*Task brief*. Your response should contain only the lines running from the top of the data below through the line with "7) **Pronto, seu", both included. Pictures must be omitted.

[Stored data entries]

§ §

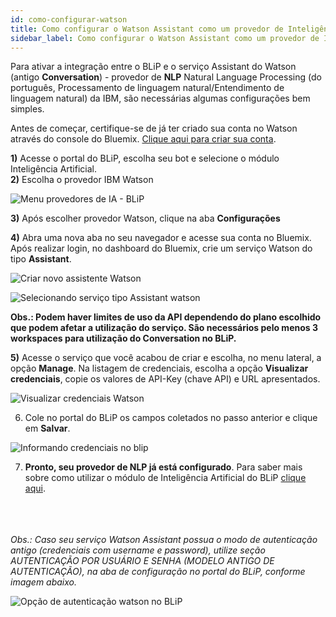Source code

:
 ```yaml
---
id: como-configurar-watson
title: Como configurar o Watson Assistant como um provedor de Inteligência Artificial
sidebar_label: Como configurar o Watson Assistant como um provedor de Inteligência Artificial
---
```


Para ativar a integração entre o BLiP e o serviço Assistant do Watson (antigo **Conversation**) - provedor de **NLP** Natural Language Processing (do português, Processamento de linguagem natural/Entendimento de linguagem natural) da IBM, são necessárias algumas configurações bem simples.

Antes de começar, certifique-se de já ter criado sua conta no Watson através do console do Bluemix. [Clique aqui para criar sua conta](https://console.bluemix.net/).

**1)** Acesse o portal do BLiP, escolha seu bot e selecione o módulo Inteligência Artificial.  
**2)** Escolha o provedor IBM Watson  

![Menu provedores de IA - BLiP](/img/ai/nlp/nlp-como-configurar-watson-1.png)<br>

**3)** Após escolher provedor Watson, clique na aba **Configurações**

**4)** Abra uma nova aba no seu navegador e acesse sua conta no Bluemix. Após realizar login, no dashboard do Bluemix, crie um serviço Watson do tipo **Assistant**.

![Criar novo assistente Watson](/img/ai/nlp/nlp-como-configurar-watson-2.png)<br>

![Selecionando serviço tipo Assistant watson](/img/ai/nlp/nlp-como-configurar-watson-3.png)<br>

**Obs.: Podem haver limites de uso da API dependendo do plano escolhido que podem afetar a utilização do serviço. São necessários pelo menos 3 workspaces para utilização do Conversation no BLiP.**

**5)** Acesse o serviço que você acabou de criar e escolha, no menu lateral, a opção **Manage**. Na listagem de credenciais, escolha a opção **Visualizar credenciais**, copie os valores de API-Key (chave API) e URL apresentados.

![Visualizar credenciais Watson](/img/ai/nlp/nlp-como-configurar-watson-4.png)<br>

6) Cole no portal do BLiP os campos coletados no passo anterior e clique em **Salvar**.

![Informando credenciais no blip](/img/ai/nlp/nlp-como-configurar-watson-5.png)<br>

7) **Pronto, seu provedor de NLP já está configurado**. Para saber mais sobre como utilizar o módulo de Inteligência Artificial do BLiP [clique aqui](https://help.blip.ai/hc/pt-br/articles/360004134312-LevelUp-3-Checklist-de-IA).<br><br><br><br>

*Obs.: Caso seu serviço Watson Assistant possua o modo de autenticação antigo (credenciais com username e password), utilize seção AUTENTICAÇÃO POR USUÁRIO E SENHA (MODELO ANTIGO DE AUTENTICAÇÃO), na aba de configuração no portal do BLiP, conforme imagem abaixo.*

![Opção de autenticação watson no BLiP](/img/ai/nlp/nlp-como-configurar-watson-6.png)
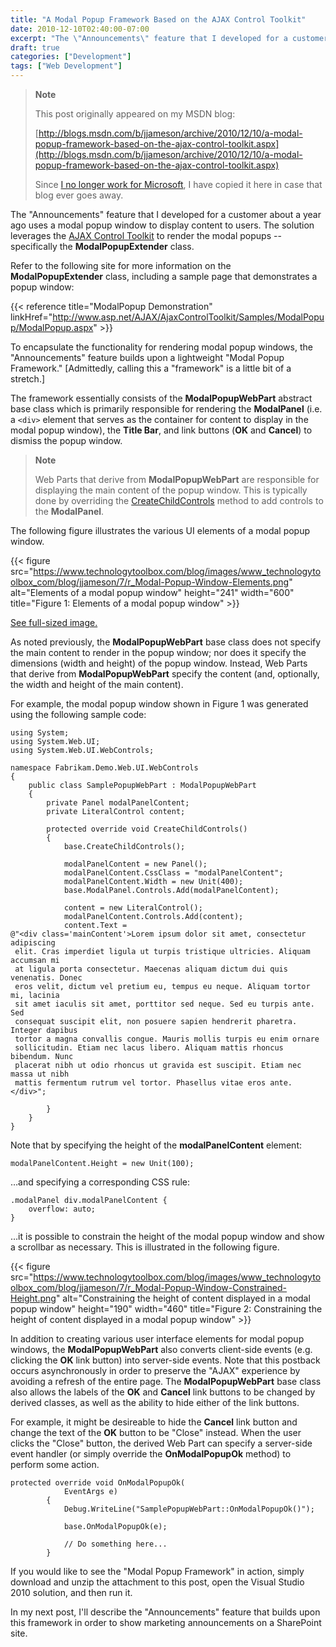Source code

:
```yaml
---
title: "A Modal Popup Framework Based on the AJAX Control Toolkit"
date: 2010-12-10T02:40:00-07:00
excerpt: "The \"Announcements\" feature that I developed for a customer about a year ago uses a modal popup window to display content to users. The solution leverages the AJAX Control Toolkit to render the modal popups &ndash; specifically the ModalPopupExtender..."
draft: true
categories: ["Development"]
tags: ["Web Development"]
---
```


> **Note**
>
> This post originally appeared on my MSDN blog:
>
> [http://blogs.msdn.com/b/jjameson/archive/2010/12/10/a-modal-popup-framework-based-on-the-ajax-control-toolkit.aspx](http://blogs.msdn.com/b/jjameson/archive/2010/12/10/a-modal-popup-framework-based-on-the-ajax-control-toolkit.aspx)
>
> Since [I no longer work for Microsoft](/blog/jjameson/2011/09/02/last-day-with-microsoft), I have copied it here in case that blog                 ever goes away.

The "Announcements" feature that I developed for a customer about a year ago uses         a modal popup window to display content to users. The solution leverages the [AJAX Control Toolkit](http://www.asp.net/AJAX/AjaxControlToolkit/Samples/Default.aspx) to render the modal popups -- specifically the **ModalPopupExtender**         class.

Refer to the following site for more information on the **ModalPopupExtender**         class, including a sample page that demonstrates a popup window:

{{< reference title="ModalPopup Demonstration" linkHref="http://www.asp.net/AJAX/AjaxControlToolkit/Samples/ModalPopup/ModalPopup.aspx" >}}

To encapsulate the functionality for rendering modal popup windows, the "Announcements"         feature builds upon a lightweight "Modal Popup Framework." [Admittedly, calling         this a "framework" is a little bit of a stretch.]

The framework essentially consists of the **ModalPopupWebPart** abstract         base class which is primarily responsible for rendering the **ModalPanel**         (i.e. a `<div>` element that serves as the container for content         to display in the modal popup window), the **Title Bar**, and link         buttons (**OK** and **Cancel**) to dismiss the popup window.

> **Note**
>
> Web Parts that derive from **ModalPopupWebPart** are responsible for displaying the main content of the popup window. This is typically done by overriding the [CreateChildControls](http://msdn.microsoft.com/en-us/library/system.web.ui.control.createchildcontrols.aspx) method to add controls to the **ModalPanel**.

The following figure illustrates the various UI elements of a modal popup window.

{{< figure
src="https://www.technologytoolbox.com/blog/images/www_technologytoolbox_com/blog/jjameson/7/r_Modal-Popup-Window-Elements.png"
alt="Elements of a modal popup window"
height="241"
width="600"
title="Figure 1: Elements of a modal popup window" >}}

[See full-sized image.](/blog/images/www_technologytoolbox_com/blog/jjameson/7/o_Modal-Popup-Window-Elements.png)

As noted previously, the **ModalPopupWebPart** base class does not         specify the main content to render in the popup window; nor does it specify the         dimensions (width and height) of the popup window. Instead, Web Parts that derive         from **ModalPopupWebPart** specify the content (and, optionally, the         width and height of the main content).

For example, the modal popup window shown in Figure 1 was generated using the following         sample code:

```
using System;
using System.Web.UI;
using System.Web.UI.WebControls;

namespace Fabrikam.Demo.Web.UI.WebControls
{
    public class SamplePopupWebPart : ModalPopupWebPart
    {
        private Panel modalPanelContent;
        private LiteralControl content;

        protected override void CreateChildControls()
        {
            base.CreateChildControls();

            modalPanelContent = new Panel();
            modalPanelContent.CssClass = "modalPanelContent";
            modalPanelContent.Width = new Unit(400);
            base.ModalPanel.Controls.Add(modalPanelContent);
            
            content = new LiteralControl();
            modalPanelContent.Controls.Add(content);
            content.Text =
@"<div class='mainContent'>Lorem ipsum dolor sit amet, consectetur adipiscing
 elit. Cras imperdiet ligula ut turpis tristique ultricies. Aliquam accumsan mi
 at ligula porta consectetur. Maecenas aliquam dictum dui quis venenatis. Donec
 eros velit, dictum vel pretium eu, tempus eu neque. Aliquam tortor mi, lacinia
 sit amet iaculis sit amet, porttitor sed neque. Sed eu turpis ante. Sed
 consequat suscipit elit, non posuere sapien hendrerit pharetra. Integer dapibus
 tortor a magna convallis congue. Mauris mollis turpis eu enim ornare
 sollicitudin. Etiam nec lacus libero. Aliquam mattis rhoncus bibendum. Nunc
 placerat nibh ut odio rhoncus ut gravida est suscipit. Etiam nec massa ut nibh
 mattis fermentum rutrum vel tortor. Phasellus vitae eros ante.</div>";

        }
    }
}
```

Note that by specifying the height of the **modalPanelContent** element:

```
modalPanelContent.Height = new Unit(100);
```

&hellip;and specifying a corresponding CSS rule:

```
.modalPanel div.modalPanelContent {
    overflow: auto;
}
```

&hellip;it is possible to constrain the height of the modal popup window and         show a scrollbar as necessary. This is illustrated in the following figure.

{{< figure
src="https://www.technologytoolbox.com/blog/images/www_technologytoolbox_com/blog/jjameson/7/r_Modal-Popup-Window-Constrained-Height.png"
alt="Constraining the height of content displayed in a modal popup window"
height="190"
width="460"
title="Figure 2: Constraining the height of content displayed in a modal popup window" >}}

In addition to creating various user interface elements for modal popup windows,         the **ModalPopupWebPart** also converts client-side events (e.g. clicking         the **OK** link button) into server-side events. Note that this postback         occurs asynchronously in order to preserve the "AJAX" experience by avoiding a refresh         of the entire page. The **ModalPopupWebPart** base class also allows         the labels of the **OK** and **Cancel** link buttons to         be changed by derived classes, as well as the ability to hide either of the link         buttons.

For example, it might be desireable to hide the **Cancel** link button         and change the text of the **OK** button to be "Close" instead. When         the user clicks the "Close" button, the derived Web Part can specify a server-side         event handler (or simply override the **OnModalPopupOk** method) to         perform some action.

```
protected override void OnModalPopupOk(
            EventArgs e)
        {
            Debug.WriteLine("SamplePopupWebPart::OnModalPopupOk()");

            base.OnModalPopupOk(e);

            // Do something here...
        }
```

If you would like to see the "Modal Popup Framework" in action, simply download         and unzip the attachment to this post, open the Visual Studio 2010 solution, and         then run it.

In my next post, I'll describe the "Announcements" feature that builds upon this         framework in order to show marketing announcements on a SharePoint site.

§ §

*Response*.
Source code

:
 ```yaml
---
id: como-configurar-watson
title: Como configurar o Watson Assistant como um provedor de Inteligência Artificial
sidebar_label: Como configurar o Watson Assistant como um provedor de Inteligência Artificial
---
```


Para ativar a integração entre o BLiP e o serviço Assistant do Watson (antigo **Conversation**) - provedor de **NLP** Natural Language Processing (do português, Processamento de linguagem natural/Entendimento de linguagem natural) da IBM, são necessárias algumas configurações bem simples.

Antes de começar, certifique-se de já ter criado sua conta no Watson através do console do Bluemix. [Clique aqui para criar sua conta](https://console.bluemix.net/).

**1)** Acesse o portal do BLiP, escolha seu bot e selecione o módulo Inteligência Artificial.  
**2)** Escolha o provedor IBM Watson  

![Menu provedores de IA - BLiP](/img/ai/nlp/nlp-como-configurar-watson-1.png)<br>

**3)** Após escolher provedor Watson, clique na aba **Configurações**

**4)** Abra uma nova aba no seu navegador e acesse sua conta no Bluemix. Após realizar login, no dashboard do Bluemix, crie um serviço Watson do tipo **Assistant**.

![Criar novo assistente Watson](/img/ai/nlp/nlp-como-configurar-watson-2.png)<br>

![Selecionando serviço tipo Assistant watson](/img/ai/nlp/nlp-como-configurar-watson-3.png)<br>

**Obs.: Podem haver limites de uso da API dependendo do plano escolhido que podem afetar a utilização do serviço. São necessários pelo menos 3 workspaces para utilização do Conversation no BLiP.**

**5)** Acesse o serviço que você acabou de criar e escolha, no menu lateral, a opção **Manage**. Na listagem de credenciais, escolha a opção **Visualizar credenciais**, copie os valores de API-Key (chave API) e URL apresentados.

![Visualizar credenciais Watson](/img/ai/nlp/nlp-como-configurar-watson-4.png)<br>

6) Cole no portal do BLiP os campos coletados no passo anterior e clique em **Salvar**.

![Informando credenciais no blip](/img/ai/nlp/nlp-como-configurar-watson-5.png)<br>

7) **Pronto, seu provedor de NLP já está configurado**. Para saber mais sobre como utilizar o módulo de Inteligência Artificial do BLiP [clique aqui](https://help.blip.ai/hc/pt-br/articles/360004134312-LevelUp-3-Checklist-de-IA).<br><br><br><br>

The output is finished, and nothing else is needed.